Definisi dan standar sukses makin bervariasi dan, sebagian, makin mengintimidasi karena terjemahan dinas pendidikan dan guru yang beragam dan kadang salah kaprah di berbagai daerah.

Ketika Aceh, misalnya, dikhabarkan berada pada posisi ke-32 dari 34 provinsi dalam uji kompetensi guru, atau Nusa Tenggara Timur sangat buruk hasil UN-nya, maka dinas pendidikan di daerah ini melakukan berbagai usaha untuk meningkatkan kompetensi guru dan mendongkrak hasil UN di wilayahnya. Tetapi, alih-alih meningkatkan kualitas, yang sering terjadi justru peningkatan beban guru, siswa, dan orangtua siswa.
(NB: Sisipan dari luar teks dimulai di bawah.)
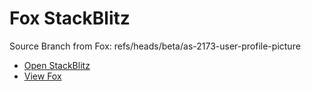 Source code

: # Fox StackBlitz

Source Branch from Fox: refs/heads/beta/as-2173-user-profile-picture

- [Open StackBlitz](https://stackblitz.com/github/assecosolutions/fox-stackblitz/tree/84292bd4011ac59495546a797f692418c974de27?terminal=start)
- [View Fox](https://github.com/assecosolutions/fox/tree/f88f4c20716fce2b00dbb0b307fc272319896740)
Sejak desentralisasi, guru adalah pegawai kabupaten/kota dan karena itu pembinaan dan penempatan guru sepenuhnya menjadi otoritas bupati/wali kota dan dinas pendidikan setempat. Di banyak daerah, kualitas guru tidak mendapat pembinaan dan pengawasan memadai sejak rekrutmen. Banyak kepentingan bermain dalam memperebutkan formasi guru PNS dan, bahkan lebih parah, guru kontrak. Setiap selesai pilkada, misalnya, ada insentif bagi pimpinan daerah baru untuk mengangkat guru kontrak baru yang seringkali kuantitasnya tidak proporsional dan kualitasnya buruk. Kepentingan elite lokal banyak mengabaikan dan menganggu pencapaian tujuan pendidikan yang sebenarnya.

Mungkin karena itu, berulang kali Mendikbud menegaskan: ”Jika ingin maju, pendidikan kita harus steril, harus dibebaskan dari kepentingan apa pun di luar pendidikan. Kepentingan itu bermain lewat birokrasi. Artinya, karut-marut pendidikan kita memang layak disangkakan karena ”dosa birokrasi”.